Harvesting of natural resources that has limited regard for regeneration capabilities and focuses primarily on meeting growing demand and ensuring continued supply will have long-term implications for economic growth and the ability to reduce poverty. Agricultural land is being degraded due to overutilization and hence productivity is generally going down, demanding more use of inorganic fertilizers and pesticides which pollute the environment. Chapter 3: Land discusses the state-and-trends related to land and its management.

Many extractive activities of non-renewable natural resources, such as mining, are done in an environmentally damaging manner through, for example, the clearing of vegetative cover in sensitive water catchment areas and forests. These activities can be undertaken in a more environmentally responsive way, through the use of environmental impact assessment (EIA) systems which give greater attention to restoration and rehabilitation. Chapter 8: Interlinkages: The Environment and Policy Web discusses the value of EIAs. Many human activities are also polluting the environment through the use of hazardous chemicals, such as mercury and cyanide in the case of gold mining. These heavy metals and chemicals respectively go on to contaminate the water, which is a habitat for aquatic life and enters the human food chain with deadly effect. Chapter 11: Chemicals discusses the challenges related to the increased use of chemicals. Forest clearing for either farm expansion or other development also harms the environment through habitat destruction, which in turn contributes to biodiversity loss. The conflicting objectives and uncoordinated strategies by different sectors contribute to the degradation of natural resources. Revising management and utilization strategies and practices, and bringing them in line with sustainable development objectives, is a good starting point for realizing Africa’s development objectives.

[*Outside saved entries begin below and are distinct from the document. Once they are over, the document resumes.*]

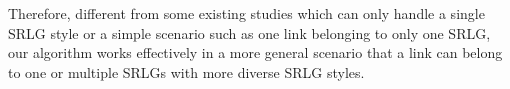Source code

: Therefore, different from some existing studies \cite{datta2008graph} which can only handle a single SRLG style or a simple scenario such as  one link belonging to only one SRLG, our algorithm works effectively in a more  general scenario that a link can belong to one or multiple SRLGs with more diverse SRLG styles.







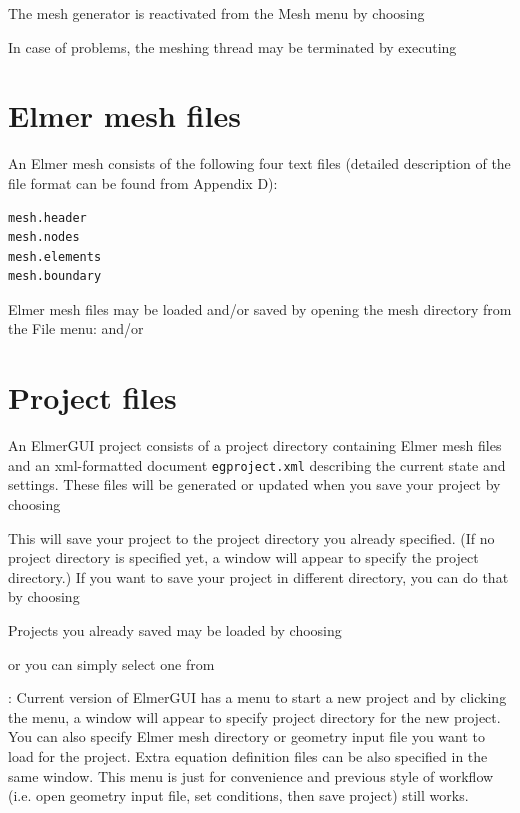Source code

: The mesh generator is reactivated from the Mesh menu by choosing

\noindent In case of problems, the meshing thread may be terminated by executing 

\section{Elmer mesh files}

An Elmer mesh consists of the following four text files (detailed description of the file
format can be found from Appendix D):

\begin{footnotesize}
\begin{verbatim}
mesh.header 
mesh.nodes 
mesh.elements 
mesh.boundary 
\end{verbatim}
\end{footnotesize}

Elmer mesh files may be loaded and/or saved by opening the mesh directory from the File menu:
\noindent and/or

\section{Project files}

An ElmerGUI project consists of a project directory containing Elmer mesh files and an xml-formatted 
document {\tt egproject.xml} describing the current state and settings. These files will be generated or updated when you save your project by choosing


This will save your project to the project directory you already specified. (If no project directory is specified yet, a window will appear to specify the project directory.) If you want to save your project in different directory, you can do that by choosing


\noindent Projects you already saved may be loaded by choosing


\noindent or you can simply select one from

\vspace{3mm}
: Current version of ElmerGUI has a menu to start a new project 
 \noindent and by clicking the menu, a window will appear to specify project directory for the new project. You can also specify Elmer mesh directory or geometry input file you want to load for the project. Extra equation definition files can be also specified in the same window. This menu is just for convenience and previous style of workflow (i.e. open geometry input file, set conditions, then save project) still works.

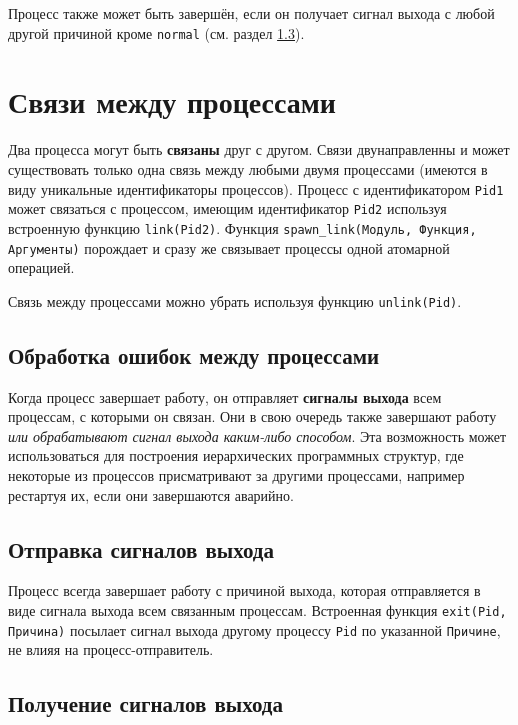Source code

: Процесс также может быть завершён, если он получает сигнал выхода с любой другой
причиной кроме \texttt{normal} (см. раздел \ref{processes:recvexitsignals}).


\section{Связи между процессами}
\label{processes:links}

Два процесса могут быть \textbf{связаны} друг с другом. Связи двунаправленны и
может существовать только одна связь между любыми двумя процессами (имеются в виду 
уникальные идентификаторы процессов). Процесс с идентификатором \texttt{Pid1} может
связаться с процессом, имеющим идентификатор \texttt{Pid2} используя встроенную
функцию \texttt{link(Pid2)}.  Функция \texttt{spawn\_link(Модуль, Функция, 
Аргументы)} порождает и сразу же связывает процессы одной атомарной операцией.

Связь между процессами можно убрать используя функцию \texttt{unlink(Pid)}.


\subsection{Обработка ошибок между процессами}

Когда процесс завершает работу, он отправляет \textbf{сигналы выхода} всем 
процессам, с которыми он связан.  Они в свою очередь также завершают работу 
\emph{или обрабатывают сигнал выхода каким-либо способом}. Эта возможность может 
использоваться для построения иерархических программных структур, где некоторые из
процессов присматривают за другими процессами, например рестартуя их, если они
завершаются аварийно.


\subsection{Отправка сигналов выхода}
\label{processes:sendexitsignals}

Процесс всегда завершает работу с причиной выхода, которая отправляется в виде
сигнала выхода всем связанным процессам. Встроенная функция \texttt{exit(Pid, 
Причина)} посылает сигнал выхода другому процессу \texttt{Pid} по указанной
\texttt{Причине}, не влияя на процесс-отправитель.


\subsection{Получение сигналов выхода}
\label{processes:recvexitsignals}


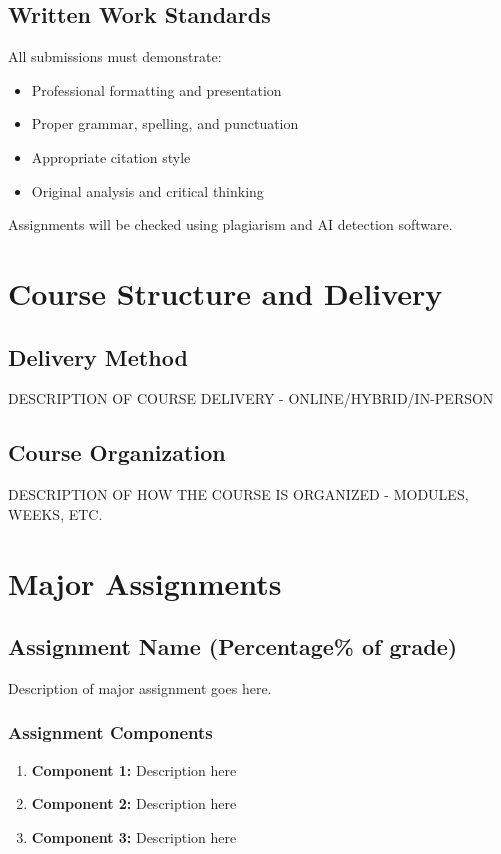 \documentclass[12pt]{article}
\begin{document}
\subsection*{Written Work Standards}
All submissions must demonstrate:
\begin{itemize}
\item Professional formatting and presentation
\item Proper grammar, spelling, and punctuation
\item Appropriate citation style
\item Original analysis and critical thinking
\end{itemize}

Assignments will be checked using plagiarism and AI detection software.

\section*{Course Structure and Delivery}

\subsection*{Delivery Method}
DESCRIPTION OF COURSE DELIVERY - ONLINE/HYBRID/IN-PERSON

\subsection*{Course Organization}
DESCRIPTION OF HOW THE COURSE IS ORGANIZED - MODULES, WEEKS, ETC.

\section*{Major Assignments}

\subsection*{Assignment Name (Percentage\% of grade)}
Description of major assignment goes here.

\subsubsection*{Assignment Components}
\begin{enumerate}
\item \textbf{Component 1:} Description here
\item \textbf{Component 2:} Description here  
\item \textbf{Component 3:} Description here
\end{enumerate}
\end{document}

Figure 7: Constraints to market development The equitable sharing and use of water resources and its efficient and sustainable management present numerous challenges as Africa tries to meet growing demand from industry, agriculture and human use in managing the available water resource, issues of its efficient allocation and use must be considered. The existing situation is that in some quarters water is inefficiently allocated and utilized, potentially leading to increasing water-use conflicts across the region. Chapter 4: Freshwater discusses Africa’s freshwater resource. Environmental impact assessment is one tool that can be used to effectively include the environment in this and other spheres of and planning.

The valuation of environmental goods-and-services is another opportunity to understand the value of the natural environment outside the conversional markets, which may not fully be able to access the rate of and consequences of degradation. Creating markets for environmental services could create new opportunities for enhancing the value attributed to such resources. In the forest sector, markets could also be used for biodiversity conservation, watershed protection, and landscape beauty. The Kyoto Protocol, which introduced carbon markets and trading, creates opportunities for countries and their inhabitants to engage in forest conservation and/or reforestation, providing a carbon sink function of forests.

Although entry into the market can create new opportunities, the high levels of inequity in global markets potentially undercut the opportunities available to poor people. Markets may also place new threats on assets and the range of values available at the local level. A major challenge in developing environmental markets is how to ensure that such development is pro-poor and contributes to growth with equity objectives. Markets transform environmental services into private commodities, creating new sources of income for sellers, improved service delivery for buyers, improved efficiency of resource use and allocation and new investment (Landell-Mills and Porras 2002). To ensure poor people benefit from market access is essential, and support may be necessary to help poor people participate effectively. This can be supported through secure tenure, skills development and education, access to finance and market information, better commodity design (Landell-Mills and Porras 2002), and improved transportation and communications infrastructure. Since markets are multi-stakeholder – incorporating the public and private sectors, communities, nongovernmental and local organizations, donors and individual entrepreneurs – it is important for there to be clear governance systems.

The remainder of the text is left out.